# Directions
If a line below contains the word "removing", count it. Please give the total and nothing else.

Source texts of formatted documents:
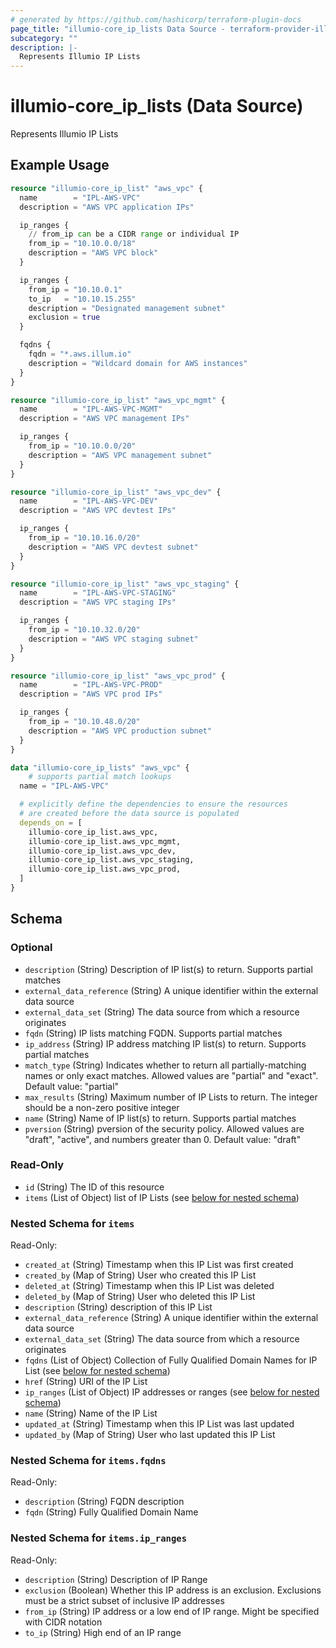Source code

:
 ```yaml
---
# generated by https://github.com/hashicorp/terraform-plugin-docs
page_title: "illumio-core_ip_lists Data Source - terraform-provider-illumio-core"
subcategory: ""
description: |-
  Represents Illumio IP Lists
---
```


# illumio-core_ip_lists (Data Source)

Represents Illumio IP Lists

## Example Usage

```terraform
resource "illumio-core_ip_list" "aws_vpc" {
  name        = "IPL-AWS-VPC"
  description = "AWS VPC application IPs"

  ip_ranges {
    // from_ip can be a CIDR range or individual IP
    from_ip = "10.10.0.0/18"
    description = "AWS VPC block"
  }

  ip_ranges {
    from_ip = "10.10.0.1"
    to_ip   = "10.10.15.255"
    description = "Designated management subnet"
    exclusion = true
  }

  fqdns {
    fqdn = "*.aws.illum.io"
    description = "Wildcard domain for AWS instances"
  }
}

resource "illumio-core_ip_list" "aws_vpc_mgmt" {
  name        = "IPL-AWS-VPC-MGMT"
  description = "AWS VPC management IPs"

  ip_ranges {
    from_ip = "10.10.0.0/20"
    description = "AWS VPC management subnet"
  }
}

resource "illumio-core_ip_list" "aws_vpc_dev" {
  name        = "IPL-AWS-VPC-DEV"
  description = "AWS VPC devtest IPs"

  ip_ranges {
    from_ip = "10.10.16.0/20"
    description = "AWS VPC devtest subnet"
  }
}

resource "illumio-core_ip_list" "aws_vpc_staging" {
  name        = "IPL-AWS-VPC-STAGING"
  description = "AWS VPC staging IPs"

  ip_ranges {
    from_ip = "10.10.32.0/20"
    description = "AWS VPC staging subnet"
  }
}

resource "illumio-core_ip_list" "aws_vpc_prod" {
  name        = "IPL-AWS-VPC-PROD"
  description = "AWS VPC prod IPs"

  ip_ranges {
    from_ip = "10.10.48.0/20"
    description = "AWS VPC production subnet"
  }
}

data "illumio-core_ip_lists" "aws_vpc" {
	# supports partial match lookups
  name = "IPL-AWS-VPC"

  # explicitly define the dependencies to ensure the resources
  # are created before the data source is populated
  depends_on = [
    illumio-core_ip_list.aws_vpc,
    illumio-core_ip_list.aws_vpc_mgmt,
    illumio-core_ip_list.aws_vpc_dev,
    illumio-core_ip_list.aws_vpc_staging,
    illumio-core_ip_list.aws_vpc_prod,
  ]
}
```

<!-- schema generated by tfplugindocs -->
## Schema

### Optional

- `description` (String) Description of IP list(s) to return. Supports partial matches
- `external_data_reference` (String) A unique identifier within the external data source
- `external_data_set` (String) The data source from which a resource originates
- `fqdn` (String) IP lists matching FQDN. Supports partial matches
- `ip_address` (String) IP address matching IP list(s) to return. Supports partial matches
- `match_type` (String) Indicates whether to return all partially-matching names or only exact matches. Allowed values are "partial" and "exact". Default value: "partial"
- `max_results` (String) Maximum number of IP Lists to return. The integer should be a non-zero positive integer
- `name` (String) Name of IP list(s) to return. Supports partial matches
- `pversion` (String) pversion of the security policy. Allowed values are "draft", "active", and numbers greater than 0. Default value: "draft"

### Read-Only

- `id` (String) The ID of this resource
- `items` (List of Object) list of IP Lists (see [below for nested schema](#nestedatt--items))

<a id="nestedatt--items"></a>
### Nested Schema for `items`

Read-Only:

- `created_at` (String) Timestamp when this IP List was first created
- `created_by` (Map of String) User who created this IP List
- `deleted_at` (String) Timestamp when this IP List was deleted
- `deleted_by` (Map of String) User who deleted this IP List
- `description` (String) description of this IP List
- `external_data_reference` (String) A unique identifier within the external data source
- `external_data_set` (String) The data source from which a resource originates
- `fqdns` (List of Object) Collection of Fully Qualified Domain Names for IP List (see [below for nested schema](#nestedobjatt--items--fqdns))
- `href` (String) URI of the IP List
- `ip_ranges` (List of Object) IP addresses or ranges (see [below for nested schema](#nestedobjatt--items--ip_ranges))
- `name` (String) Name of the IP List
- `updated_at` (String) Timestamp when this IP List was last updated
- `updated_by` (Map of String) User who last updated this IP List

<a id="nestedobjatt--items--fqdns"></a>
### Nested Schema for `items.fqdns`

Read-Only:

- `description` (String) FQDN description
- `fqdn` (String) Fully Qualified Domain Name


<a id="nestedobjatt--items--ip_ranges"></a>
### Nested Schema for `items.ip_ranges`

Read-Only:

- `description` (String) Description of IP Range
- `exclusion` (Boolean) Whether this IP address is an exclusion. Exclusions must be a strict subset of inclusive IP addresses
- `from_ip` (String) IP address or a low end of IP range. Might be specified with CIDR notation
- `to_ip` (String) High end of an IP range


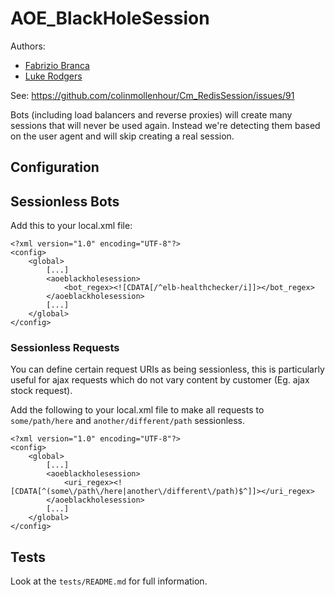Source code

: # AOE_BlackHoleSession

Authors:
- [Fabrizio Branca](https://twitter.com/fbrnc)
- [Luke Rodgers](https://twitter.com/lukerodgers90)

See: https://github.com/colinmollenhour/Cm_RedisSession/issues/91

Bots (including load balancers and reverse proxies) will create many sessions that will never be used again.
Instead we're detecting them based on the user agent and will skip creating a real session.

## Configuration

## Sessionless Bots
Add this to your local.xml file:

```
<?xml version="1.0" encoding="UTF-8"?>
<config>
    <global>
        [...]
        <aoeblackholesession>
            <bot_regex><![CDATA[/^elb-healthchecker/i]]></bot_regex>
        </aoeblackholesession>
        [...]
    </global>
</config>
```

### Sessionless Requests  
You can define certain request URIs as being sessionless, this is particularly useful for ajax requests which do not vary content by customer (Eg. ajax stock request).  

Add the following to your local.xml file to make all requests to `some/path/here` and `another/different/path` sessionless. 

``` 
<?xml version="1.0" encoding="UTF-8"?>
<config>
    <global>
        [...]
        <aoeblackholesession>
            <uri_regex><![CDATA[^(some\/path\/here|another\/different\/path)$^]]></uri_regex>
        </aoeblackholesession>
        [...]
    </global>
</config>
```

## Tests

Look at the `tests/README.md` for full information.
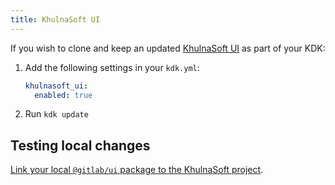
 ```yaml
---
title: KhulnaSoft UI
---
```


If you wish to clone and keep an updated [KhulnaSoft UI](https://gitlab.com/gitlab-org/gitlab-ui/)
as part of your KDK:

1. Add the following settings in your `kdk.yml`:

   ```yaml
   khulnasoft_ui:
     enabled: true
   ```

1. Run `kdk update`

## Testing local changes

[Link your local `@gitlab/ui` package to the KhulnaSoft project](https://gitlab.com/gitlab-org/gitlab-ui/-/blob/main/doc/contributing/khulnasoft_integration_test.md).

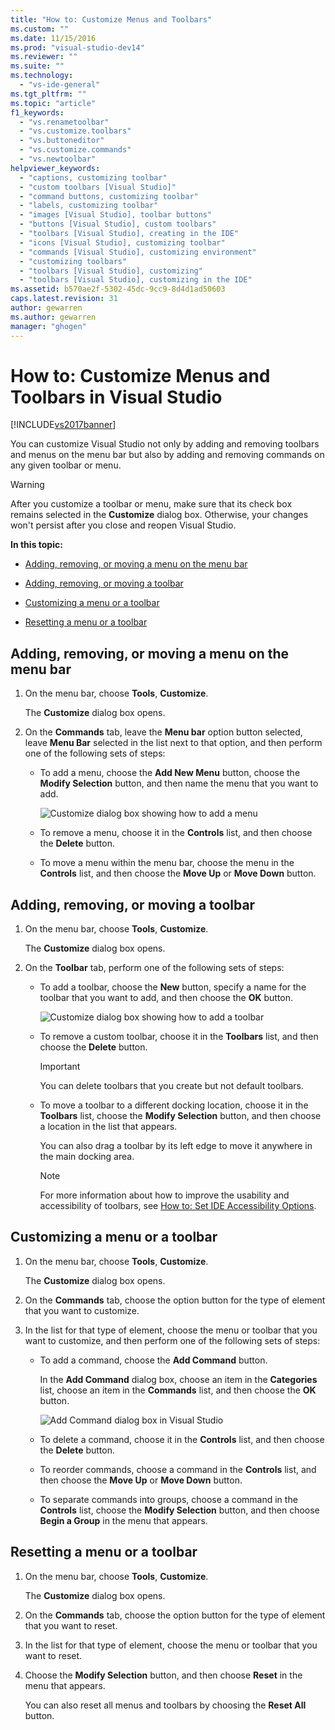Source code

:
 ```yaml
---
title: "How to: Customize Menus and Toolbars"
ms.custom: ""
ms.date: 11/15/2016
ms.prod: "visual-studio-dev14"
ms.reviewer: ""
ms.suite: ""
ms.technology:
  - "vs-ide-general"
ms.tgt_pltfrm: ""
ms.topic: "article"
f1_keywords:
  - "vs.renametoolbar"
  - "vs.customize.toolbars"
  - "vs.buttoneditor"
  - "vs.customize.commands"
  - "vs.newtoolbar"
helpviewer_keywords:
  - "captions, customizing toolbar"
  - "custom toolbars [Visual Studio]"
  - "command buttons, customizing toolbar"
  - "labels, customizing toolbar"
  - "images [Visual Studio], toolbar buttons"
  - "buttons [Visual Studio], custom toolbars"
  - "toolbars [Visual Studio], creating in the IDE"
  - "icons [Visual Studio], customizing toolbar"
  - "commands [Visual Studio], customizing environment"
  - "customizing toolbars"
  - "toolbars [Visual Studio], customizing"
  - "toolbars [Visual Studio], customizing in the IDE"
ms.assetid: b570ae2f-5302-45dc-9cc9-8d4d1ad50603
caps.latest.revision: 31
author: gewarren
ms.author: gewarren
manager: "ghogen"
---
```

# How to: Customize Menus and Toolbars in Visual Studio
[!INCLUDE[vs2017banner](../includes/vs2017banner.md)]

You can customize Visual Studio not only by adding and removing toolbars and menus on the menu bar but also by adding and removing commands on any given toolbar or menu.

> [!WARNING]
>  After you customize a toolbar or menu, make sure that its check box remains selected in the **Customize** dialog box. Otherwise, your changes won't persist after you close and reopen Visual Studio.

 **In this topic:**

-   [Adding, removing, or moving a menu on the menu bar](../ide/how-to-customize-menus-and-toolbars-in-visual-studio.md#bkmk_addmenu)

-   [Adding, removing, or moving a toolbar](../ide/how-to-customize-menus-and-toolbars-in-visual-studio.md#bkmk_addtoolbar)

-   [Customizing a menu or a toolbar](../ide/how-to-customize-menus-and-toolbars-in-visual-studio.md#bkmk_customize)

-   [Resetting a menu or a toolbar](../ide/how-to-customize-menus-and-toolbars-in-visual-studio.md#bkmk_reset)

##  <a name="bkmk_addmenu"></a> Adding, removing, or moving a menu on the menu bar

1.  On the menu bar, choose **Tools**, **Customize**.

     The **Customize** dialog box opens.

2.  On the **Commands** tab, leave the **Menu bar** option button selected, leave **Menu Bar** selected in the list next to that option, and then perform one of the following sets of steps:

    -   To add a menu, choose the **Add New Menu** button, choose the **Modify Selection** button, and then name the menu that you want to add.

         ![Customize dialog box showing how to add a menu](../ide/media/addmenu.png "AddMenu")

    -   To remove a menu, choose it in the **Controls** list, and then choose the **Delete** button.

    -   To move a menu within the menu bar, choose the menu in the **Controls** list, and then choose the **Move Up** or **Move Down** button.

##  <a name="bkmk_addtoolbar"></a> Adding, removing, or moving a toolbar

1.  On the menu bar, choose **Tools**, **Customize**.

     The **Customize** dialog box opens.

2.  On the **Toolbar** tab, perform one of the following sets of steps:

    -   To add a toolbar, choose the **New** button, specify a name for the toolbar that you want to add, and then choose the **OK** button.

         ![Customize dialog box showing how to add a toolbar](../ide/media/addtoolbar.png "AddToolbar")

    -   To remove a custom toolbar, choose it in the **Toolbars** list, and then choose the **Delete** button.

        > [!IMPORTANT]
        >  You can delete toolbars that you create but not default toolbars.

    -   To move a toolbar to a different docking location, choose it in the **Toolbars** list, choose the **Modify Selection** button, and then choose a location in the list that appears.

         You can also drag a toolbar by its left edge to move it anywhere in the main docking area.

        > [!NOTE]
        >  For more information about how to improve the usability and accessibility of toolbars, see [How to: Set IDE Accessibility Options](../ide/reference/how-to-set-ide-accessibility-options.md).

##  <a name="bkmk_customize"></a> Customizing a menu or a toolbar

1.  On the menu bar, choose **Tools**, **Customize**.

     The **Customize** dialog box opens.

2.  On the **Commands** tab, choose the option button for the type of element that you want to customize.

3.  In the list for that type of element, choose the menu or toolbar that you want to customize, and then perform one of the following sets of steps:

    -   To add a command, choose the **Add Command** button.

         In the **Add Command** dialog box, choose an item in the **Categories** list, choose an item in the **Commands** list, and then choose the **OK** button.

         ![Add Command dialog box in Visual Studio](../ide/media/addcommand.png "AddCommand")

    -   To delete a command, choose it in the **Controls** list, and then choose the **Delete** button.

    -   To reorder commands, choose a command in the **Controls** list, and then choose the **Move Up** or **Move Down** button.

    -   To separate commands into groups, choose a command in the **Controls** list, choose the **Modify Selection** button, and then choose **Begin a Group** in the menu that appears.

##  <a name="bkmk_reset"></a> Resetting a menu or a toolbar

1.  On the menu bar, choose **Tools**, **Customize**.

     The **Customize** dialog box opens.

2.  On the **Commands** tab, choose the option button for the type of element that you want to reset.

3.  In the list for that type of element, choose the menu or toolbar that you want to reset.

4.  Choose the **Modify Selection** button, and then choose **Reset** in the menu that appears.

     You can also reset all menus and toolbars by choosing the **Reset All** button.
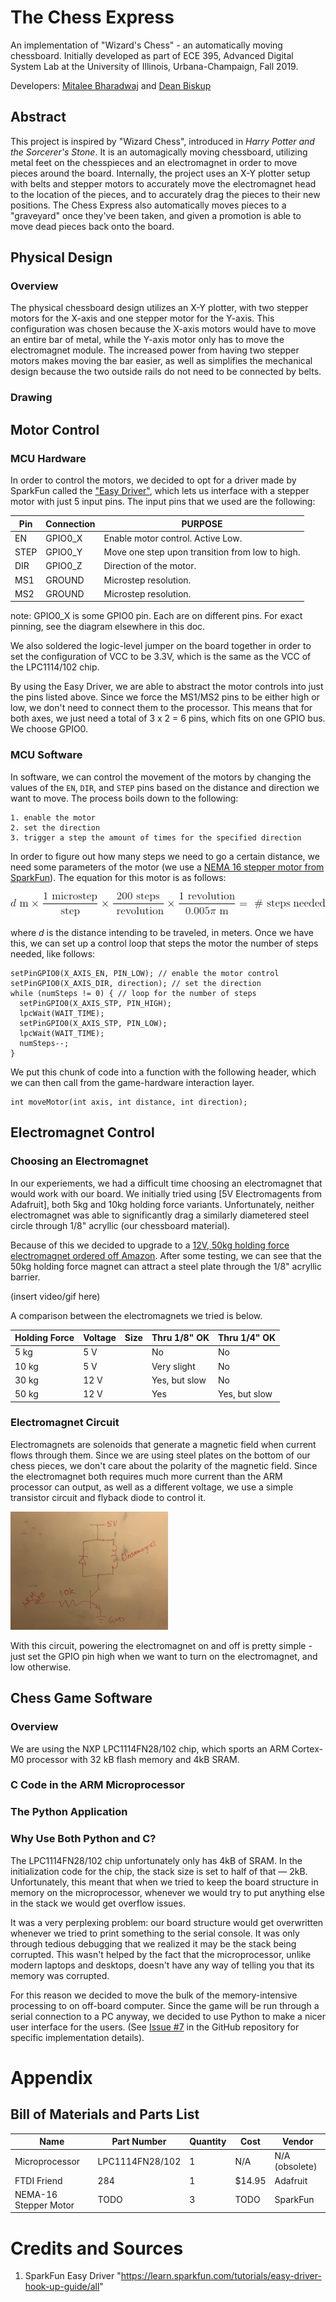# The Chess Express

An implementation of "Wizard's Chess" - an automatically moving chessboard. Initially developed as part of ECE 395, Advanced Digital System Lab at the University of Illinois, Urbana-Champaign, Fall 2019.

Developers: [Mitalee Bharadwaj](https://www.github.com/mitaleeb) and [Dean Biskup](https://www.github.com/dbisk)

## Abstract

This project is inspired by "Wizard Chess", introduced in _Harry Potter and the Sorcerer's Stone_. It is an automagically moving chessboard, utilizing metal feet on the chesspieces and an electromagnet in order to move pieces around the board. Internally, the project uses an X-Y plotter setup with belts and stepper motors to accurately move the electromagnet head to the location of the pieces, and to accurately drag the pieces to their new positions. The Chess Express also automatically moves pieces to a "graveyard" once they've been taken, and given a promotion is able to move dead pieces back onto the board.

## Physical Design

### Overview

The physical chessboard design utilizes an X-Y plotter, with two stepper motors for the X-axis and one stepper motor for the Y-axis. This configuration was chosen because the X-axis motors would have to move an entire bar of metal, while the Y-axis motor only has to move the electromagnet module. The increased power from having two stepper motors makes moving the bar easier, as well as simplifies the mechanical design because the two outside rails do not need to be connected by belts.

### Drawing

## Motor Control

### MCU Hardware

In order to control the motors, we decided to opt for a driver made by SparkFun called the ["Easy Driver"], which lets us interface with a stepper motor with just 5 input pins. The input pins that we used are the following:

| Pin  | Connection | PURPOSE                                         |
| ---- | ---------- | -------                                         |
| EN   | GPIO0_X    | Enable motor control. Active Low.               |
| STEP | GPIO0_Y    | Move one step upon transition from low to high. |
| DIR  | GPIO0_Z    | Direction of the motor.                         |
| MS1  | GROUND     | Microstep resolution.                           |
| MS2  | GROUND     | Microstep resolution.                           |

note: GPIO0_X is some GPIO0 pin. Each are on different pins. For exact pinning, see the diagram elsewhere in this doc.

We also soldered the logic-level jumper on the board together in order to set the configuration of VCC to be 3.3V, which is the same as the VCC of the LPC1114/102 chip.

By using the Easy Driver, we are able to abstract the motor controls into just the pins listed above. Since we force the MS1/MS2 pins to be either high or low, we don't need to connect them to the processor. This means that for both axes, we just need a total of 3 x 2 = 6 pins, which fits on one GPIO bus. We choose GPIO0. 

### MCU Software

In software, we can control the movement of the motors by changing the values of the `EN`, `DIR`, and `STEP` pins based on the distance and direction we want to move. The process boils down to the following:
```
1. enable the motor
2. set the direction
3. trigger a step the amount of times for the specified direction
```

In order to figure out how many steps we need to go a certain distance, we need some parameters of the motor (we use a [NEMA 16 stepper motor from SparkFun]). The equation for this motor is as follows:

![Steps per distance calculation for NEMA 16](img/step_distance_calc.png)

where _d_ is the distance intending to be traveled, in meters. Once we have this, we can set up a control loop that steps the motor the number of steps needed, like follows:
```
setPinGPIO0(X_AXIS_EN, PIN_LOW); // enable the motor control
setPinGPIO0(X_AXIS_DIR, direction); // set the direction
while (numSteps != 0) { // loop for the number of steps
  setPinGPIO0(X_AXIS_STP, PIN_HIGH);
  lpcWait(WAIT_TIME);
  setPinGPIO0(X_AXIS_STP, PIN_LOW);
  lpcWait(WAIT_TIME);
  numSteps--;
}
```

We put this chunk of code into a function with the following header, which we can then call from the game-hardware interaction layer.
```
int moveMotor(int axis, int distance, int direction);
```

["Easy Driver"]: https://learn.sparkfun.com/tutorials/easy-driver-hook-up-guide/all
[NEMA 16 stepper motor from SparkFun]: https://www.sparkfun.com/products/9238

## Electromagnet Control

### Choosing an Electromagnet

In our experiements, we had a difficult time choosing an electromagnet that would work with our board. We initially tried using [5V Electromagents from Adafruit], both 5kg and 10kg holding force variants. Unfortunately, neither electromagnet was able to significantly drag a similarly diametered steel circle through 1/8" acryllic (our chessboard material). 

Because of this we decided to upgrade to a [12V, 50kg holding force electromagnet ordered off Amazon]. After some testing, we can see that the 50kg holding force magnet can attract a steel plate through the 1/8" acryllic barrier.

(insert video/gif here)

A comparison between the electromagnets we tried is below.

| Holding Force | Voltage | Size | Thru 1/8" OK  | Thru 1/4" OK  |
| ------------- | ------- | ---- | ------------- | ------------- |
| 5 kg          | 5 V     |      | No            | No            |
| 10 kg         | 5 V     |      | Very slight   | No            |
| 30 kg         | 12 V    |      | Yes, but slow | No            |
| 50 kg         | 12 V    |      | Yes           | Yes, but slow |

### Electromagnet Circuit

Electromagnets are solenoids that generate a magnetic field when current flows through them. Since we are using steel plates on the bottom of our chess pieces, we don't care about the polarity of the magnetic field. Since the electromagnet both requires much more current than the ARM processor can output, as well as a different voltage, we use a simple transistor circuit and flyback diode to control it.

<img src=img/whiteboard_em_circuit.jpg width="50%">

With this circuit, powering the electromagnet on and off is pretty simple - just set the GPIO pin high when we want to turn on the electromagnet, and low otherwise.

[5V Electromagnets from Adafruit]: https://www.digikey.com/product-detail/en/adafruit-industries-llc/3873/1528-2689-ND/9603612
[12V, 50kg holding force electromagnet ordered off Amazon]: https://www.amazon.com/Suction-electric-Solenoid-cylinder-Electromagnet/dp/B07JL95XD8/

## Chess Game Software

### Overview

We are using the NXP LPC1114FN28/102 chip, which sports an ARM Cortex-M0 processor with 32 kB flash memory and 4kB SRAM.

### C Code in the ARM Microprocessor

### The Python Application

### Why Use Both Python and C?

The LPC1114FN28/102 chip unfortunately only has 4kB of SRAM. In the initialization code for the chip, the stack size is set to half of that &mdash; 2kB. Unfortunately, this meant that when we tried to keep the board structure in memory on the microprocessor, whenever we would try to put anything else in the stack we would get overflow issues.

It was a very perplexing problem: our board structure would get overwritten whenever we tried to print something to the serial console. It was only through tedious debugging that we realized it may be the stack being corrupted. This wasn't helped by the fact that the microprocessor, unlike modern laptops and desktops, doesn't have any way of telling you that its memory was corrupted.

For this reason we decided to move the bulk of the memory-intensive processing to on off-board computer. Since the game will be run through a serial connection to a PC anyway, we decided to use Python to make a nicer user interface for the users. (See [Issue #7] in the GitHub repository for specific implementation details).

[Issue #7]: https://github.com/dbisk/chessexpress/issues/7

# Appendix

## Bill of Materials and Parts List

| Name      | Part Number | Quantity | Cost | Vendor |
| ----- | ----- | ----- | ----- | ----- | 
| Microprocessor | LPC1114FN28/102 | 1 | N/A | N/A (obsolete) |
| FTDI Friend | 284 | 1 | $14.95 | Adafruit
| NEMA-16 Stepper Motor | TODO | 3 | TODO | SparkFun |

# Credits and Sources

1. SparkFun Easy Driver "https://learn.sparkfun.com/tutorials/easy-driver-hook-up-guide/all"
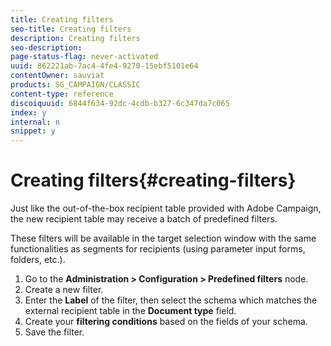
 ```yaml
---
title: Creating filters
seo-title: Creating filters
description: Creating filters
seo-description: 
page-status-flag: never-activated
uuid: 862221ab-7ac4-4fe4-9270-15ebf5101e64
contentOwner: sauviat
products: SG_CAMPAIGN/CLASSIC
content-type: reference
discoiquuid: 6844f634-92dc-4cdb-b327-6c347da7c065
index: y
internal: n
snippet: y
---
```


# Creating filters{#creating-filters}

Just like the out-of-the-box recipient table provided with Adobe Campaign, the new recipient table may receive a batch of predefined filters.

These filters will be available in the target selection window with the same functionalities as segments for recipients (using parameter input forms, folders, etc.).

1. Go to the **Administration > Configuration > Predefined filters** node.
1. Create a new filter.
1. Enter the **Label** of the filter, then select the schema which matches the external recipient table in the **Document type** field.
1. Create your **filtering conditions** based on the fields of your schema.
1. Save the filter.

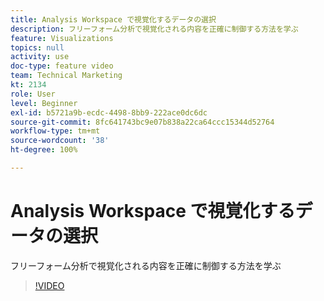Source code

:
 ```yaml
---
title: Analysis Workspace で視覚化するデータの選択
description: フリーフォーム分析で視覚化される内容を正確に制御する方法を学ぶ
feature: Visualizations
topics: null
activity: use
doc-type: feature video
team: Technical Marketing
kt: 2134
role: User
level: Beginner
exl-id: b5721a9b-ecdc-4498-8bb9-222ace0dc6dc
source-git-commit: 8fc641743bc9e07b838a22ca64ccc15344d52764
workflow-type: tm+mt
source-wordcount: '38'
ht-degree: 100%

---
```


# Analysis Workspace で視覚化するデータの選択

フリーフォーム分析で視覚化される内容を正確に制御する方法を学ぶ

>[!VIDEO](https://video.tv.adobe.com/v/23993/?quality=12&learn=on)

# Solution to the problem
5